30 June 2009
Leftover Homes
Empty capiz panels are pretty sad.
Walking around the Quiapo and Binondo area, you find some gems of houses that retain certain features we could very well explore for more comfortable living in these tropics. They are frequently in poor condition, but provide a sense of how urban living evolved for Manila denizens. High ceilings, large windows, boxy rooms.
A corner house all boarded up.
Capiz panels still in place, with a Jollibee tarp marring the view, basically.
Capiz windows were made using the shell of the bivalve Placuna placenta. The latticed apprearance of window panels commonly associated with Filipino-Spanish architecture is a result of the what is a convenient and good-sized square that you can cut from hundreds of capiz shells. Naturally, these are smaller than those you would find in countries doing the whole glass windows thing at the time, where mollusk growing size was not a limiting factor.
Empty capiz panels also make me think of mosquitoes.
Just a note: I have a special interest in them windows because the house I live in is a former capiz shell factory, and the general area I live in (fairly coastal) was probably a competitive supplier of window material to the more urban Manila area.

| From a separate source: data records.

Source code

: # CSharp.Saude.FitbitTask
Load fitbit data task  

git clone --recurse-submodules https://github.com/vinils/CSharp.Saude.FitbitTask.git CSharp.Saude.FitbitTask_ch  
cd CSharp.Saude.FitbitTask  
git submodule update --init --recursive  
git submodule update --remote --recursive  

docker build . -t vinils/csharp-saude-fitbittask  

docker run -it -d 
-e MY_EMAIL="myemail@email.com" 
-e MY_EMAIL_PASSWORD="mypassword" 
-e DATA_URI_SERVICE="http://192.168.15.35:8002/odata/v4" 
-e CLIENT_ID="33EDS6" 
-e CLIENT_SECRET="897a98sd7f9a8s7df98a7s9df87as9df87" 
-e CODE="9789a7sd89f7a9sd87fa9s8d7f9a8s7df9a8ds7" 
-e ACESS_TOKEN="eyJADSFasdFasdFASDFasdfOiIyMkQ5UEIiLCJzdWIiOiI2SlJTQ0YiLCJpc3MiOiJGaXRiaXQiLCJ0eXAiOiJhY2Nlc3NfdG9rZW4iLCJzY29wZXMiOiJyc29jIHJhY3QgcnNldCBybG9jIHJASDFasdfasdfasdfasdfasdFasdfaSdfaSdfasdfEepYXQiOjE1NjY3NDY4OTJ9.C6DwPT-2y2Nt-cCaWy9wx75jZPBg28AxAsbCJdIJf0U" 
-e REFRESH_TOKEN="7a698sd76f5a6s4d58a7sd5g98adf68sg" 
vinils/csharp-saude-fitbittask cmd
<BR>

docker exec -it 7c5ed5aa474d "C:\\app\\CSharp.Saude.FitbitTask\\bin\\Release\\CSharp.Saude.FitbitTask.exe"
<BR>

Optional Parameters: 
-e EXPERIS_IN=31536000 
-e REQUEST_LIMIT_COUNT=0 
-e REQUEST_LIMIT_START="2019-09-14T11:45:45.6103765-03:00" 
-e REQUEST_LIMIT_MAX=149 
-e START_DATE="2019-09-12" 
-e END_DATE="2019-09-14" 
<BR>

Balustrades on an overhanging second floor.
Below the large sliding capiz and wooden windows are usually smaller sliding panels which open up into a balustrade of wood or wrought iron. These are called ventanillas, from which children can hang out and watch the street. In my own grandmother's house, I would squeeze myself through the sliding doorlets and into a wrought iron "cage" overlooking the garden, and sometimes fall asleep. The ventanilla can be left open for fresh air if you, for some reason orthe other, don't want to open the larger window.
Details on the awnings.
These practical applications are useful to think about. How much of them have been rendered useless by the pollution from cars, the loss of trees and air passageways for ventilation, and the blocking of light by taller buildings? How we are currently using our streets gives hints of hostility towards these beautiful, low-energy designs. But as long as some of these under-appreciated beauties are peeking through the boxy cement buildings, we can learn a lot just by walking around.
A carved door with an opening with iron ornamentation above, meant for ventilation in better days.